::: Data provided :::

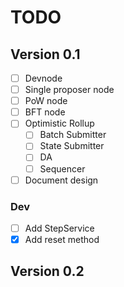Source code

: # TODO

## Version 0.1

- [ ] Devnode
- [ ] Single proposer node
- [ ] PoW node
- [ ] BFT node
- [ ] Optimistic Rollup
  - [ ] Batch Submitter
  - [ ] State Submitter
  - [ ] DA
  - [ ] Sequencer
- [ ] Document design

### Dev

- [ ] Add StepService
- [x] Add reset method

## Version 0.2
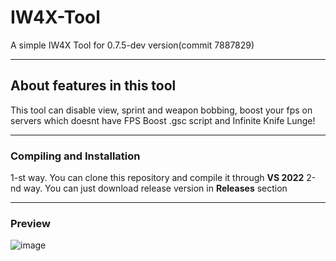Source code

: # IW4X-Tool
A simple IW4X Tool for 0.7.5-dev version(commit 7887829)
____
## About features in this tool
This tool can disable view, sprint and weapon bobbing, boost your fps on servers which doesnt have FPS Boost .gsc script and Infinite Knife Lunge!
____
### Compiling and Installation
1-st way. You can clone this repository and compile it through **VS 2022**
2-nd way. You can just download release version in **Releases** section
____
### Preview
![image](https://user-images.githubusercontent.com/48512277/188955493-603a0c53-c949-495b-b578-8cabe20a3019.png)

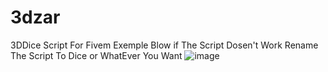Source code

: # 3dzar
3DDice Script For Fivem Exemple Blow if The Script Dosen't Work Rename The Script To Dice or WhatEver You Want
![image](https://github.com/Gold14567/3dzar/blob/main/3dzarimage.png?raw=true)
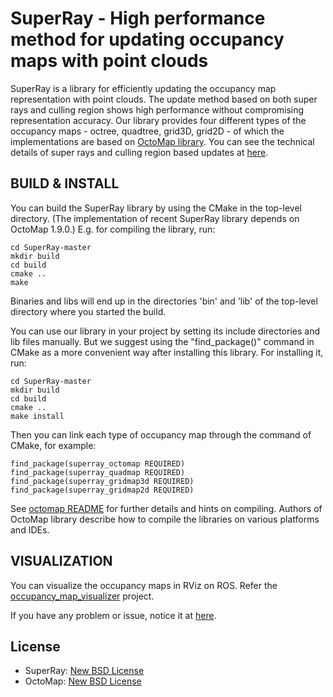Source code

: SuperRay - High performance method for updating occupancy maps with point clouds
================================================================================

SuperRay is a library for efficiently updating the occupancy map representation with point clouds.
The update method based on both super rays and culling region shows high performance without compromising representation accuracy.
Our library provides four different types of the occupancy maps - octree, quadtree, grid3D, grid2D - of which the implementations
are based on [OctoMap library](https://github.com/Octomap/octomap).
You can see the technical details of super rays and culling region based updates at [here](http://sgvr.kaist.ac.kr/~yskwon/papers/tro19-superray-cullingregion/).

BUILD & INSTALL
-----
You can build the SuperRay library by using the CMake in the top-level directory.
(The implementation of recent SuperRay library depends on OctoMap 1.9.0.)
E.g. for compiling the library, run:

	cd SuperRay-master
	mkdir build
	cd build
	cmake ..
	make

Binaries and libs will end up in the directories 'bin' and 'lib' of the top-level directory where you started the build.

You can use our library in your project by setting its include directories and lib files manually.
But we suggest using the "find_package()" command in CMake as a more convenient way after installing this library.
For installing it, run:

	cd SuperRay-master
	mkdir build
	cd build
	cmake ..
	make install

Then you can link each type of occupancy map through the command of CMake, for example:

    find_package(superray_octomap REQUIRED)
    find_package(superray_quadmap REQUIRED)
    find_package(superray_gridmap3d REQUIRED)
    find_package(superray_gridmap2d REQUIRED)

See [octomap README](octomap/README.md) for further details and hints on compiling.
Authors of OctoMap library describe how to compile the libraries on various platforms and IDEs.

VISUALIZATION
-------------
You can visualize the occupancy maps in RViz on ROS.
Refer the [occupancy_map_visualizer](https://github.com/PinocchioYS/occupancy_map_visualizer) project.

If you have any problem or issue, notice it at [here](https://github.com/PinocchioYS/SuperRay/issues).

License
-------
* SuperRay: [New BSD License](LICENSE)
* OctoMap: [New BSD License](octomap/LICENSE.txt)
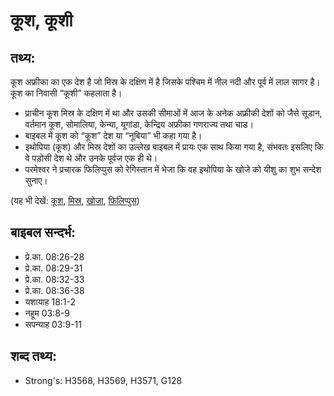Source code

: # कूश, कूशी #

## तथ्य: ##

कूश अफ्रीका का एक देश है जो मिस्र के दक्षिण में है जिसके पश्चिम में नील नदी और पूर्व में लाल सागर है। कूश का निवासी “कूशी” कहलाता है।

* प्राचीन कूश मिस्र के दक्षिण में था और उसकी सीमाओं में आज के अनेक अफ्रीकी देशों को जैसे सूडान, वर्तमान कूश, सोमालिया, केन्या, यूगांडा, केन्द्रिय अफ्रीका गणराज्य तथा चाड। 
* बाइबल में कूश को “कूश” देश या “नूबिया” भी कहा गया है।
* इथोपिया (कूश) और मिस्र देशों का उल्लेख बाइबल में प्रायः एक साथ किया गया है, संभवतः इसलिए कि वे पड़ोसी देश थे और उनके पूर्वज एक ही थे।
* परमेश्वर ने प्रचारक फिलिप्पुस को रेगिस्तान में भेजा कि वह इथोपिया के खोजे को यीशु का शुभ सन्देश सुनाए।

(यह भी देखें: [कूश](../cush.md), [मिस्र](../egypt.md), [खोजा](../eunuch.md), [फिलिप्पुस](../philip.md))

## बाइबल सन्दर्भ: ##

* प्रे.का. 08:26-28
* प्रे.का. 08:29-31
* प्रे.का. 08:32-33
* प्रे.का. 08:36-38
* यशायाह 18:1-2
* नहूम 03:8-9
* सपन्याह 03:9-11

## शब्द तथ्य: ##

* Strong's: H3568, H3569, H3571, G128
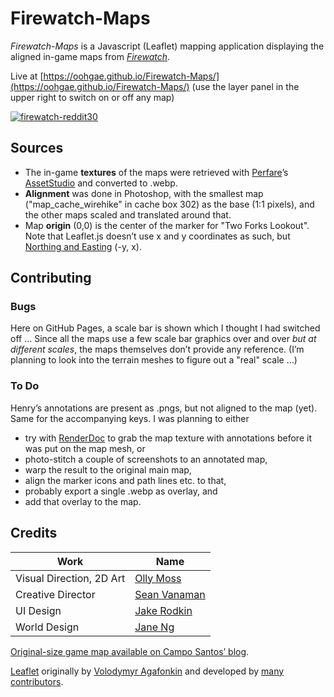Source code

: # Firewatch-Maps

_Firewatch-Maps_ is a Javascript (Leaflet) mapping application displaying the aligned in-game maps from [_Firewatch_](http://www.firewatchgame.com/).

Live at [https://oohgae.github.io/Firewatch-Maps/](https://oohgae.github.io/Firewatch-Maps/) (use the layer panel in the upper right to switch on or off any map)

[![firewatch-reddit30](https://github.com/user-attachments/assets/cbf841b2-487d-43cc-bb8a-9fd809f830ae)](https://oohgae.github.io/Firewatch-Maps/)

## Sources

- The in-game **textures** of the maps were retrieved with [Perfare](https://www.perfare.net/)’s [AssetStudio](https://github.com/Perfare/AssetStudio) and converted to .webp.
- **Alignment** was done in Photoshop, with the smallest map ("map_cache_wirehike" in cache box 302) as the base (1:1 pixels), and the other maps scaled and translated around that.
- Map **origin** (0,0) is the center of the marker for "Two Forks Lookout". Note that Leaflet.js doesn’t use x and y coordinates as such, but [Northing and Easting](https://leafletjs.com/examples/crs-simple/crs-simple.html) (-y, x).


## Contributing

### Bugs

Here on GitHub Pages, a scale bar is shown which I thought I had switched off … Since all the maps use a few scale bar graphics over and over _but at different scales_, the maps themselves don’t provide any reference. (I’m planning to look into the terrain meshes to figure out a "real" scale …)

### To Do

Henry’s annotations are present as .pngs, but not aligned to the map (yet). Same for the accompanying keys.
I was planning to either 
- try with [RenderDoc](https://renderdoc.org/) to grab the map texture with annotations before it was put on the map mesh,
or
- photo-stitch a couple of screenshots to an annotated map,
- warp the result to the original main map,
- align the marker icons and path lines etc. to that,
- probably export a single .webp as overlay, and
- add that overlay to the map.

## Credits

| Work | Name |
| ---- | ---- |
| Visual Direction, 2D Art | [Olly Moss](https://ollymoss.com/) |
| Creative Director | [Sean Vanaman](https://www.seanvanaman.com/) |
| UI Design | [Jake Rodkin](https://rodkin.online/) |
| World Design | [Jane Ng](https://janeng.com/) |

[Original-size game map available on Campo Santos’ blog](https://blog.camposanto.com/post/140041752129/downloadable-printable-firewatch-maps-for-you-a).

[Leaflet](https://leafletjs.com/) originally by [Volodymyr Agafonkin](https://agafonkin.com/) and developed by [many contributors](https://github.com/Leaflet/Leaflet/graphs/contributors).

:::

About this task
Retype, in the same exact form, the lines of the material above from the line holding "- The in-game" through the line holding "- probably export".

Final answer
- The in-game **textures** of the maps were retrieved with [Perfare](https://www.perfare.net/)’s [AssetStudio](https://github.com/Perfare/AssetStudio) and converted to .webp.
- **Alignment** was done in Photoshop, with the smallest map ("map_cache_wirehike" in cache box 302) as the base (1:1 pixels), and the other maps scaled and translated around that.
- Map **origin** (0,0) is the center of the marker for "Two Forks Lookout". Note that Leaflet.js doesn’t use x and y coordinates as such, but [Northing and Easting](https://leafletjs.com/examples/crs-simple/crs-simple.html) (-y, x).


## Contributing

### Bugs

Here on GitHub Pages, a scale bar is shown which I thought I had switched off … Since all the maps use a few scale bar graphics over and over _but at different scales_, the maps themselves don’t provide any reference. (I’m planning to look into the terrain meshes to figure out a "real" scale …)

### To Do

Henry’s annotations are present as .pngs, but not aligned to the map (yet). Same for the accompanying keys.
I was planning to either 
- try with [RenderDoc](https://renderdoc.org/) to grab the map texture with annotations before it was put on the map mesh,
or
- photo-stitch a couple of screenshots to an annotated map,
- warp the result to the original main map,
- align the marker icons and path lines etc. to that,
- probably export a single .webp as overlay, and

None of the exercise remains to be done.